Stored data:
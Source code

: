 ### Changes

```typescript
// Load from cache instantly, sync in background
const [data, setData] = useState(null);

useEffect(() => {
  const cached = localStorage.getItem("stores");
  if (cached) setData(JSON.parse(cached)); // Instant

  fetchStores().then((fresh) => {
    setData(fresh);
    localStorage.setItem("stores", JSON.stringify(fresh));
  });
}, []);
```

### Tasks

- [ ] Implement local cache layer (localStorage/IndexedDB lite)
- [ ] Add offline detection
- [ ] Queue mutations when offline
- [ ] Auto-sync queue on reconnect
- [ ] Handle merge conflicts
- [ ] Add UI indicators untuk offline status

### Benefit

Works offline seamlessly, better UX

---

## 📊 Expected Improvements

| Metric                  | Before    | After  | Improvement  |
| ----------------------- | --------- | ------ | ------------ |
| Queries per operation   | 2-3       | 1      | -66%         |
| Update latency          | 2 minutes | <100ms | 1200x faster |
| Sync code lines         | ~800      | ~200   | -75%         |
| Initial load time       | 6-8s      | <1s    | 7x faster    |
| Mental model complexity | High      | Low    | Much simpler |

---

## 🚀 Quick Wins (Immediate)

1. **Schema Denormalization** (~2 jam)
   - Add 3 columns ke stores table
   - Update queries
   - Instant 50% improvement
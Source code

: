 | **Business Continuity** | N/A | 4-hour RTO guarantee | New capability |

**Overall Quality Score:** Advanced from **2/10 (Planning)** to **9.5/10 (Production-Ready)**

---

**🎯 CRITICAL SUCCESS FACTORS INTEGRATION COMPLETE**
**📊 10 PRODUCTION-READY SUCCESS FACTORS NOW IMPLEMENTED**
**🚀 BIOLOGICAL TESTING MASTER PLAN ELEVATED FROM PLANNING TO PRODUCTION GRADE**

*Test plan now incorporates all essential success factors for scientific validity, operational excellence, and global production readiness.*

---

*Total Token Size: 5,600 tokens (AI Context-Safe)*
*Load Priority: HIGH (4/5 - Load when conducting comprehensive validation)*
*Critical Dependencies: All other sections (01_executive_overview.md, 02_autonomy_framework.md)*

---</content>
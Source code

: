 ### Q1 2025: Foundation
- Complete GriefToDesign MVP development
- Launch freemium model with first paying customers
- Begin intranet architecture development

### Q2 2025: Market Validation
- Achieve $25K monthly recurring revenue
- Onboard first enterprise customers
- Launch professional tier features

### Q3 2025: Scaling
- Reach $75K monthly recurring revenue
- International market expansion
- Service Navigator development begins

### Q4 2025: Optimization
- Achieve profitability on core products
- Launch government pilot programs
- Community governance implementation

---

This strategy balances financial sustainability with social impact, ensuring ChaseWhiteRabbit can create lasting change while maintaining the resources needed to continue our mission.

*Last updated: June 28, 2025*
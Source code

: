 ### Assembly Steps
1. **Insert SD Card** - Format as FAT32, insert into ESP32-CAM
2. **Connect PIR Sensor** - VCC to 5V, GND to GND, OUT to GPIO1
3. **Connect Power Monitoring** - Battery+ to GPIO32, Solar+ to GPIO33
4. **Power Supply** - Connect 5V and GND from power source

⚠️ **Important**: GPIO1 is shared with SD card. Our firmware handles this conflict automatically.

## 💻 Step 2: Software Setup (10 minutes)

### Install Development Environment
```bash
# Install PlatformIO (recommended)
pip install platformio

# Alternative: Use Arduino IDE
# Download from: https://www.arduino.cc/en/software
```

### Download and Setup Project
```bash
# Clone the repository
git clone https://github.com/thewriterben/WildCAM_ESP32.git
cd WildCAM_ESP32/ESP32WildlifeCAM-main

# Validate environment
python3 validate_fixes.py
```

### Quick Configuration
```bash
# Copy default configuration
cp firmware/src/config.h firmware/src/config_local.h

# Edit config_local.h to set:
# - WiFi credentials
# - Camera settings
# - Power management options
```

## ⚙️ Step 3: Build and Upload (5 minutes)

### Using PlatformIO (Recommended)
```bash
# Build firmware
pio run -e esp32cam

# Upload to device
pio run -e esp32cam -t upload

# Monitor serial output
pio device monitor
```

Activity
Each record should be repeated in full, exactly as it is written.

Output below
Source code

: ### Changes

```typescript
// Load from cache instantly, sync in background
const [data, setData] = useState(null);

useEffect(() => {
  const cached = localStorage.getItem("stores");
  if (cached) setData(JSON.parse(cached)); // Instant

  fetchStores().then((fresh) => {
    setData(fresh);
    localStorage.setItem("stores", JSON.stringify(fresh));
  });
}, []);
```

### Tasks

- [ ] Implement local cache layer (localStorage/IndexedDB lite)
- [ ] Add offline detection
- [ ] Queue mutations when offline
- [ ] Auto-sync queue on reconnect
- [ ] Handle merge conflicts
- [ ] Add UI indicators untuk offline status

### Benefit

Works offline seamlessly, better UX

---

## 📊 Expected Improvements

| Metric                  | Before    | After  | Improvement  |
| ----------------------- | --------- | ------ | ------------ |
| Queries per operation   | 2-3       | 1      | -66%         |
| Update latency          | 2 minutes | <100ms | 1200x faster |
| Sync code lines         | ~800      | ~200   | -75%         |
| Initial load time       | 6-8s      | <1s    | 7x faster    |
| Mental model complexity | High      | Low    | Much simpler |

---

## 🚀 Quick Wins (Immediate)

1. **Schema Denormalization** (~2 jam)
   - Add 3 columns ke stores table
   - Update queries
   - Instant 50% improvement
Source code

: | **Business Continuity** | N/A | 4-hour RTO guarantee | New capability |

**Overall Quality Score:** Advanced from **2/10 (Planning)** to **9.5/10 (Production-Ready)**

---

**🎯 CRITICAL SUCCESS FACTORS INTEGRATION COMPLETE**
**📊 10 PRODUCTION-READY SUCCESS FACTORS NOW IMPLEMENTED**
**🚀 BIOLOGICAL TESTING MASTER PLAN ELEVATED FROM PLANNING TO PRODUCTION GRADE**

*Test plan now incorporates all essential success factors for scientific validity, operational excellence, and global production readiness.*

---

*Total Token Size: 5,600 tokens (AI Context-Safe)*
*Load Priority: HIGH (4/5 - Load when conducting comprehensive validation)*
*Critical Dependencies: All other sections (01_executive_overview.md, 02_autonomy_framework.md)*

---</content>
Source code

: ### Q1 2025: Foundation
- Complete GriefToDesign MVP development
- Launch freemium model with first paying customers
- Begin intranet architecture development

### Q2 2025: Market Validation
- Achieve $25K monthly recurring revenue
- Onboard first enterprise customers
- Launch professional tier features

### Q3 2025: Scaling
- Reach $75K monthly recurring revenue
- International market expansion
- Service Navigator development begins

### Q4 2025: Optimization
- Achieve profitability on core products
- Launch government pilot programs
- Community governance implementation

---

This strategy balances financial sustainability with social impact, ensuring ChaseWhiteRabbit can create lasting change while maintaining the resources needed to continue our mission.

*Last updated: June 28, 2025*
Source code

: ### Assembly Steps
1. **Insert SD Card** - Format as FAT32, insert into ESP32-CAM
2. **Connect PIR Sensor** - VCC to 5V, GND to GND, OUT to GPIO1
3. **Connect Power Monitoring** - Battery+ to GPIO32, Solar+ to GPIO33
4. **Power Supply** - Connect 5V and GND from power source

⚠️ **Important**: GPIO1 is shared with SD card. Our firmware handles this conflict automatically.

## 💻 Step 2: Software Setup (10 minutes)

### Install Development Environment
```bash
# Install PlatformIO (recommended)
pip install platformio

# Alternative: Use Arduino IDE
# Download from: https://www.arduino.cc/en/software
```

### Download and Setup Project
```bash
# Clone the repository
git clone https://github.com/thewriterben/WildCAM_ESP32.git
cd WildCAM_ESP32/ESP32WildlifeCAM-main

# Validate environment
python3 validate_fixes.py
```

### Quick Configuration
```bash
# Copy default configuration
cp firmware/src/config.h firmware/src/config_local.h

# Edit config_local.h to set:
# - WiFi credentials
# - Camera settings
# - Power management options
```

## ⚙️ Step 3: Build and Upload (5 minutes)

### Using PlatformIO (Recommended)
```bash
# Build firmware
pio run -e esp32cam

# Upload to device
pio run -e esp32cam -t upload

# Monitor serial output
pio device monitor
```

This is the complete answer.